If only they had used squares or more generally kites in their diagrams... :slightly_smiling_face:

2 Likes

Yes, he got the name from Lisp. But it was a total misnomer in C++. In Lisp, a "vector" does not change length. It's a 1D array of fixed length (while a Lisp "array" can be multidimensional).

6 Likes

That's a fair point, though you could argue that "boxing" and "unboxing" could have been named differently, like "wrapping" and "unwrapping". Also, I believe it doesn't appear in the language itself, Box being related to something entirely different (Spring or JavaFX), but I've not used Java in a long time and might be wrong about that.

I think each language comes with its entourage of idioms, as new languages don't often make common features look the same as other languages. It's visible in control statements, for instance. After all, no language can claim to be the one authority on names, especially considering those names have likely been used in many contexts since programming languages existed.

There are other debatable choice of names in Rust that I'll avoid mentioning here, but I guess that's how it is. One idiom that I find very annoying because it's not just a name, is the range expression/pattern: for i in a..b is exclusive for b, which is illogical and counter-intuitive. Moreover, there are other languages like Haskell, Kotlin, and Perl where b is inclusive, so there's a real risk that new Rust programmers introduce subtle errors from old habits. But it's impossible to backtrack now, and we get used to it after a while.

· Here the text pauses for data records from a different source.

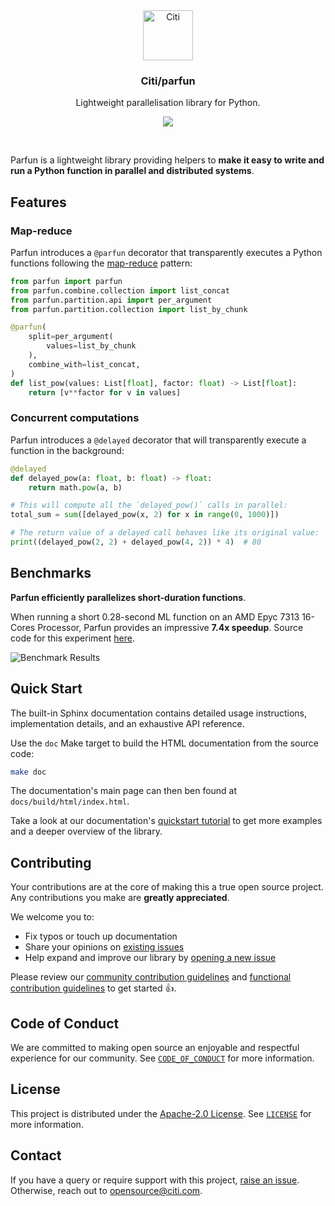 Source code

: <div align="center">
  <a href="https://github.com/citi">
    <img src="https://github.com/citi.png" alt="Citi" width="80" height="80">
  </a>

  <h3 align="center">Citi/parfun</h3>

  <p align="center">
    Lightweight parallelisation library for Python.
  </p>

  <p align="center">
    <a href="./LICENSE">
        <img src="https://img.shields.io/github/license/citi/parfun?label=license&colorA=0f1632&colorB=255be3">
    </a>
  </p>
</div>

<br />

Parfun is a lightweight library providing helpers to **make it easy to write and run a Python function in parallel
and distributed systems**.


## Features

### Map-reduce

Parfun introduces a `@parfun` decorator that transparently executes a Python functions following the
[map-reduce](https://en.wikipedia.org/wiki/MapReduce) pattern:


```Python
from parfun import parfun
from parfun.combine.collection import list_concat
from parfun.partition.api import per_argument
from parfun.partition.collection import list_by_chunk

@parfun(
    split=per_argument(
        values=list_by_chunk
    ),
    combine_with=list_concat,
)
def list_pow(values: List[float], factor: float) -> List[float]:
    return [v**factor for v in values]
```


### Concurrent computations

Parfun introduces a `@delayed` decorator that will transparently execute a function in the background:


```Python
@delayed
def delayed_pow(a: float, b: float) -> float:
    return math.pow(a, b)

# This will compute all the `delayed_pow()` calls in parallel:
total_sum = sum([delayed_pow(x, 2) for x in range(0, 1000)])

# The return value of a delayed call behaves like its original value:
print((delayed_pow(2, 2) + delayed_pow(4, 2)) * 4)  # 80
```


## Benchmarks

**Parfun efficiently parallelizes short-duration functions**.

When running a short 0.28-second ML function on an AMD Epyc 7313 16-Cores Processor, Parfun provides an impressive
**7.4x speedup**. Source code for this experiment [here](benchmarks/california_housing.py).

![Benchmark Results](benchmarks/california_housing_results.svg)


## Quick Start

The built-in Sphinx documentation contains detailed usage instructions, implementation details, and an exhaustive
API reference.

Use the `doc` Make target to build the HTML documentation from the source code:

```bash
make doc
```

The documentation's main page can then ben found at `docs/build/html/index.html`.

Take a look at our documentation's [quickstart tutorial](./docs/build/html/tutorials/quickstart.html) to get more
examples and a deeper overview of the library.


## Contributing

Your contributions are at the core of making this a true open source project. Any contributions you make are
**greatly appreciated**.

We welcome you to:

- Fix typos or touch up documentation
- Share your opinions on [existing issues](https://github.com/citi/parfun/issues)
- Help expand and improve our library by [opening a new issue](https://github.com/citi/parfun/issues/new)

Please review our [community contribution guidelines](https://github.com/Citi/.github/blob/main/CONTRIBUTING.md) and
[functional contribution guidelines](./CONTRIBUTING.md) to get started 👍.


## Code of Conduct

We are committed to making open source an enjoyable and respectful experience for our community. See
[`CODE_OF_CONDUCT`](https://github.com/Citi/.github/blob/main/CODE_OF_CONDUCT.md) for more information.


## License

This project is distributed under the [Apache-2.0 License](https://www.apache.org/licenses/LICENSE-2.0). See
[`LICENSE`](./LICENSE) for more information.


## Contact

If you have a query or require support with this project, [raise an issue](https://github.com/Citi/parfun/issues).
Otherwise, reach out to [opensource@citi.com](mailto:opensource@citi.com).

At least, all the important features have been discussed and thought through so that the language is sound, and it avoided the billion dollar mistake. It's more than what other more conventional languages can claim (I'm thinking precisely of Java and the reason it needs boxing/unboxing :wink: ).

The box is the heap part. The pointer is the stack part. std::boxed::Box is both. This causes confusion like I once had when learning rust, even for experienced programmers: I don't understand Box

See? Together, they look exactly like a kite. Would look better if it's square, though.

I second this. I was amazed when I found PartialEq and Eq are two different traits in Rust.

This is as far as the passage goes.